Directed by: Andrew Traucki, David Nerlich
Starring: Diana Glenn, Maeve Dermody, Andy Rodoreda

I thought I'd do this review with the other crocodile thriller Rogue fresh in my mind, so I can compare the two. Although the two films are both about a group of people being trapped and hunted by a crocodile, they couldn't be more different. Where Rogue delivers a fairly large group with some well know talent (Radha Mitchell, Sam Worthington, Mia Wasikowska), Black Water is centered around a trio made up of pretty much unknowns. And while the former film obviously had a multimillion dollar budget, this one was made for much less.
Rogue is a fictional account of a massive 30 foot monster reptile while Black Water is supposedly based on real events, and features a more realistic sized beast. 
The tension in Black Water probably surpasses that of Rogue, with the water level camera work helping to add some chills. But overall it seems to lack something. 

The main characters Grace (Glenn), Lee (Dermody) and Adam (Rodoreda) decide to explore some of the Australian landscape and after visiting a crocodile farm, they take a fishing trip. Before long their boat has been upturned and their guide is killed and they are forced to take refuge in a tree in the vast mangrove swamp. With nobody knowing where they are, and no means of communication (mobile phones and water don't mix) they have to make the decision to stay and wait for help or try to right the boat and escape. But the crocodile has other ideas.

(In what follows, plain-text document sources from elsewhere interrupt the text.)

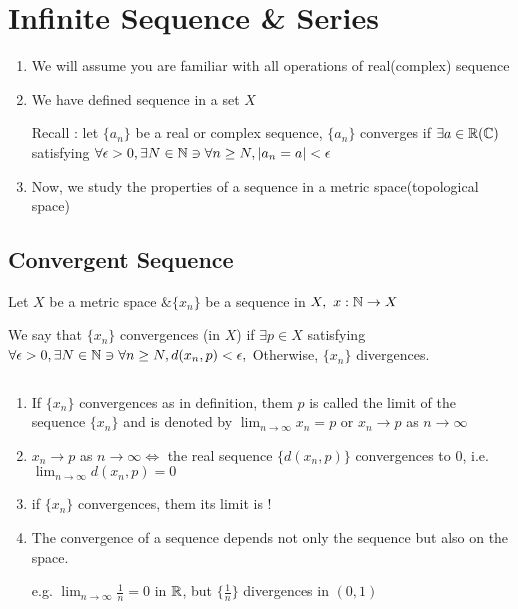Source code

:\section{Infinite Sequence \& Series}

\begin{enumerate}[wide,label = $\bullet$]
	\item We will assume you are familiar with all operations of real(complex) sequence
	\item We have defined sequence in a set $X$
	\begin{tcolorbox}
		Recall : let $\{a_n\}$ be a real or complex sequence, $\{a_n\}$ converges if $\exists a \in \mathbb{R} (\mathbb{C})$ satisfying $\forall \epsilon > 0, \exists N \in \mathbb{N} \ni \forall n \geq N , |a_n = a| < \epsilon$
	\end{tcolorbox}
	\item Now, we study the properties of a sequence in a metric space(topological space)
\end{enumerate}

\subsection{Convergent Sequence}

Let $X$ be a metric space $\& \{ x_n\}$ be a sequence in $X,~ x:\mathbb{N} \rightarrow X$

\begin{defn}
	We say that $\{x_n\}$ convergences (in $X$) if $\exists p \in X$ satisfying $\forall \epsilon > 0 ,\exists N \in \mathbb{N} \ni \forall n \geq N, d(x_n,p) < \epsilon,$ Otherwise, $\{x_n\}$ divergences.
\end{defn}

\begin{rmk*}$ $
	\begin{enumerate}
		\item If $\{x_n\}$ convergences as in definition, them $p$ is called the limit of the sequence $\{x_n\}$ and is denoted by $\lim_{n \rightarrow \infty}x_n = p$ or $x_n \rightarrow p$ as $n \rightarrow \infty$
		\item $x_n \rightarrow p$ as $n \rightarrow \infty \Leftrightarrow$ the real sequence $\{d(x_n,p)\}$ convergences to $0$, i.e. $\lim_{n \rightarrow \infty} d(x_n,p) = 0$
		\item if $\{x_n\}$ convergences, them its limit is !
		\item The convergence of a sequence depends not only the sequence but also on the space.
		
		e.g. $\lim_{n\rightarrow \infty}\frac{1}{n} = 0$ in $\mathbb{R}$, but $\{\frac{1}{n}\}$ divergences in $(0,1)$
	\end{enumerate}
\end{rmk*}

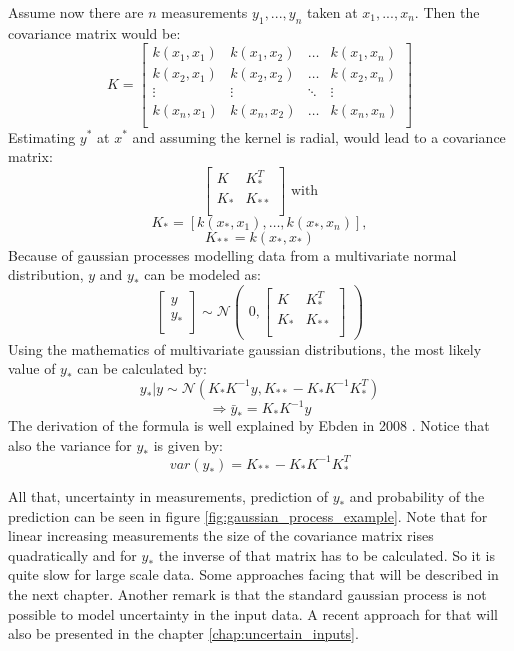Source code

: Assume now there are $n$ measurements $y_1, ..., y_n$ taken at $x_1, ..., x_n$. Then the covariance matrix 
would be:
$$
K = \begin{bmatrix}
	k(x_1, x_1) & k(x_1, x_2) & \dots & k(x_1, x_n) \\
	k(x_2, x_1) & k(x_2, x_2) & \dots & k(x_2, x_n) \\
	\vdots & \vdots & \ddots & \vdots \\
	k(x_n, x_1) & k(x_n, x_2) & \dots & k(x_n, x_n) \\
\end{bmatrix}
$$
Estimating $y^*$ at $x^*$ and assuming the kernel is radial, would lead to a covariance matrix:
$$
\begin{bmatrix}
	K & K_*^T \\
	K_* & K_{**} \\
\end{bmatrix} \text{ with}
$$
$$
K_* = [k(x_*, x_1), \dots, k(x_*, x_n)],
$$
$$
K_{**} = k(x_*, x_*)
$$
Because of gaussian processes modelling data from a multivariate normal distribution, $y$ and $y_*$ 
can be modeled as:
$$
\begin{bmatrix}
	y \\
	y_* \\
\end{bmatrix} 
\sim
\mathcal{N} 
\begin{pmatrix}
	0, 
	\begin{bmatrix}
		K & K_*^T \\
		K_* & K_{**} \\
	\end{bmatrix}
\end{pmatrix}
$$
Using the mathematics of multivariate gaussian distributions, the most likely value of $y_*$ can be 
calculated by:
\newpage
$$
y_*|y \sim \mathcal{N}(K_*K^{-1}y, K_{**} - K_*K^{-1}K_*^T)
$$
$$
\Rightarrow \bar{y}_* = K_*K^{-1}y
$$
The derivation of the formula is well explained by Ebden in 2008 \cite{ebden_gaussian_2015}. Notice that
also the variance for $y_*$ is given by:
$$
var(y_*) = K_{**} - K_*K^{-1}K_*^T
$$

All that, uncertainty in measurements, prediction of $y_*$ and probability of the prediction can be seen
in figure \ref{fig:gaussian_process_example}. Note that for linear increasing measurements the size of the 
covariance matrix rises quadratically and for $y_*$ the inverse of that matrix has to be calculated. 
So it is quite slow for large scale data. Some approaches facing that will be described in the next chapter.
Another remark is that the standard gaussian process is not possible to model uncertainty in the input data.
A recent approach for that will also be presented in the chapter \ref{chap:uncertain_inputs}. 

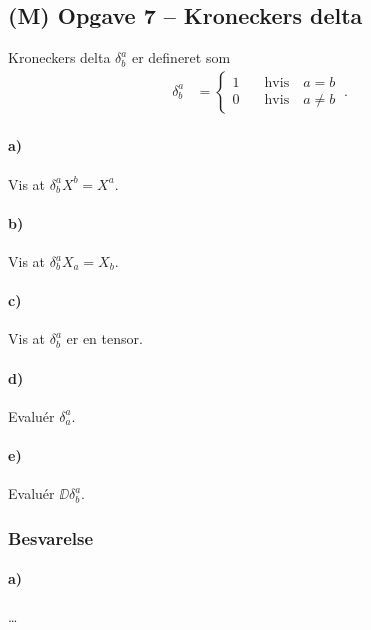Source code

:\documentclass[../main.tex]{subfiles}
\begin{document}

\subsection{(M) Opgave 7 -- Kroneckers delta}
\setcounter{subsection}{7}
\setcounter{equation}{0}

Kroneckers delta $\delta^a_b$ er defineret som
\begin{align}
    \delta^a_b &=
        \begin{cases}
            1 \quad & \text{hvis} \quad a = b \\
            0 \quad & \text{hvis} \quad a \ne b
        \end{cases} \: .
\end{align}

\paragraph{a)} Vis at $\delta^a_b X^b = X^a$.
\paragraph{b)} Vis at $\delta^a_b X_a = X_b$.
\paragraph{c)} Vis at $\delta^a_b$ er en tensor.
\paragraph{d)} Evaluér $\delta^a_a$.
\paragraph{e)} Evaluér $\DD \delta^a_b$.


\subsubsection*{Besvarelse}


\paragraph{a)}

\ldots


\end{document}

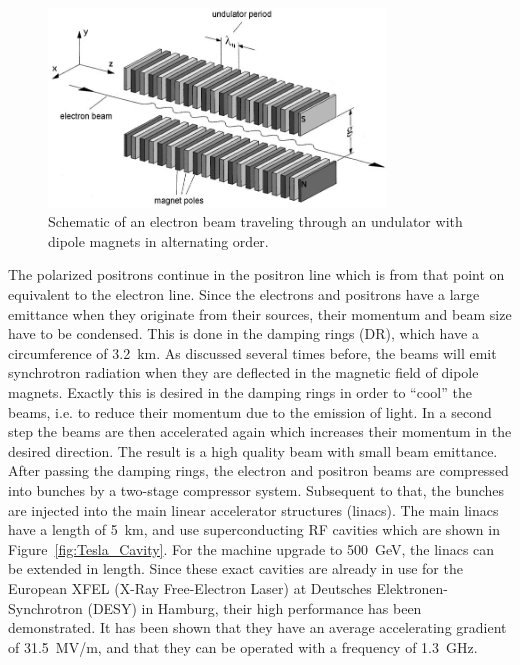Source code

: \begin{figure}
\centering
\includegraphics[width=0.8\textwidth]{Figures/Undulator_edited.png}
\caption[Schematic layout of an undulator]{Schematic of an electron beam traveling through an undulator with dipole magnets in alternating order.~\cite[cf. p. 41]{Wille}}
\label{fig:Undulator}
\end{figure}
The polarized positrons continue in the positron line which is from that point on equivalent to the electron line.
Since the electrons and positrons have a large emittance when they originate from their sources, their momentum and beam size have to be condensed.
This is done in the damping rings (DR), which have a circumference of \SI{3.2}{\kilo\meter}.
As discussed several times before, the beams will emit synchrotron radiation when they are deflected in the magnetic field of dipole magnets.
Exactly this is desired in the damping rings in order to ``cool'' the beams, i.e. to reduce their momentum due to the emission of light.
In a second step the beams are then accelerated again which increases their momentum in the desired direction.
The result is a high quality beam with small beam emittance.\\
After passing the damping rings, the electron and positron beams are compressed into bunches by a two-stage compressor system.
Subsequent to that, the bunches are injected into the main linear accelerator structures (linacs).
The main linacs have a length of \SI{5}{\kilo\meter}, and use superconducting RF cavities which are shown in Figure~\ref{fig:Tesla_Cavity}. 
For the machine upgrade to \SI{500}{\GeV}, the linacs can be extended in length.
Since these exact cavities are already in use for the European XFEL (X-Ray Free-Electron Laser) at Deutsches Elektronen-Synchrotron (DESY) in Hamburg, their high performance has been demonstrated.
It has been shown that they have an average accelerating gradient of \SI{31.5}{MV/m}, and that they can be operated with a frequency of \SI{1.3}{\giga\hertz}.\\
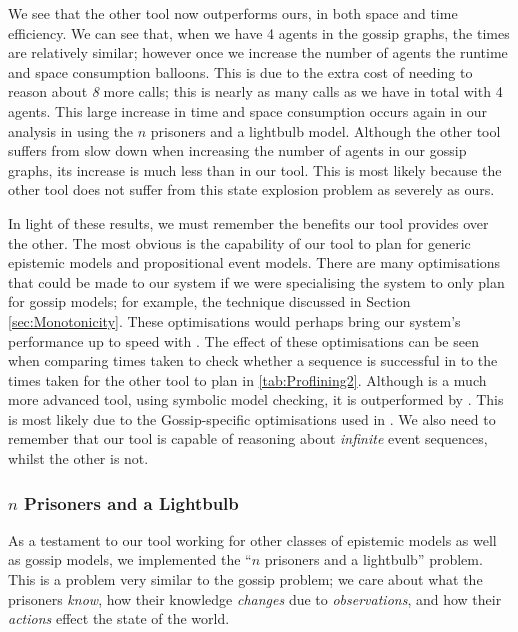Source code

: \documentclass[10pt, a4paper]{report}
\begin{document}
We see that the other tool now outperforms ours, in both space and time
efficiency. We can see that, when we have 4 agents in the gossip graphs, the
times are relatively similar; however once we increase the number of agents the
runtime and space consumption balloons. This is due to the extra cost of needing
to reason about \emph{8} more calls; this is nearly as many calls as we have in
total with 4 agents. This large increase in time and space consumption occurs
again in our analysis in using the $n$ prisoners and a lightbulb model. Although
the other tool suffers from slow down when increasing the number of agents in
our gossip graphs, its increase is much less than in our tool. This is most
likely because the other tool does not suffer from this state explosion problem
as severely as ours. 

In light of these results, we must remember the benefits our tool provides over
the other. The most obvious is the capability of our tool to plan for generic
epistemic models and propositional event models. There are many optimisations
that could be made to our system if we were specialising the system to only plan
for gossip models; for example, the technique discussed in Section
\ref{sec:Monotonicity}. These optimisations would perhaps bring our system's
performance up to speed with \cite{GithubGossip}. The effect of these
optimisations can be seen when comparing times taken to check whether a sequence
is successful in \cite{SMCDEL} to the times taken for the other tool to plan in
\ref{tab:Proflining2}. Although \cite{SMCDEL} is a much more advanced tool,
using symbolic model checking, it is outperformed by \cite{GithubGossip}. This
is most likely due to the Gossip-specific optimisations used in
\cite{GithubGossip}. We also need to remember that our tool is capable of
reasoning about \emph{infinite} event sequences, whilst the other is not. 

\subsubsection{$n$ Prisoners and a Lightbulb}
\label{sec:Prisoners}

As a testament to our tool working for other classes of epistemic models as well
as gossip models, we implemented the ``$n$ prisoners and a lightbulb'' problem.
This is a problem very similar to the gossip problem; we care about what the
prisoners \emph{know}, how their knowledge \emph{changes} due to
\emph{observations}, and how their \emph{actions} effect the state of the world. 
\end{document}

The acting is above average but not fantastic, and the writing is great. Unfortunately though, Black Water suffers from the same problem that other similar films do. There's only so much time you can watch a small group of people trapped in the same spot without it getting tired and repetitive. And with a cast of only three, you already know that one of them will survive which doesn't leave a lot of room for gory death scenes.

The fact that this film is based on real events is supposed to make it more frightening, but unfortunately it seems to fall short. The fact that everything in Rogue (the cast, the crocodile, the special effects) is bigger and better is what makes it such a superior film. Black Water tries hard, but in the end it seems to lack bite.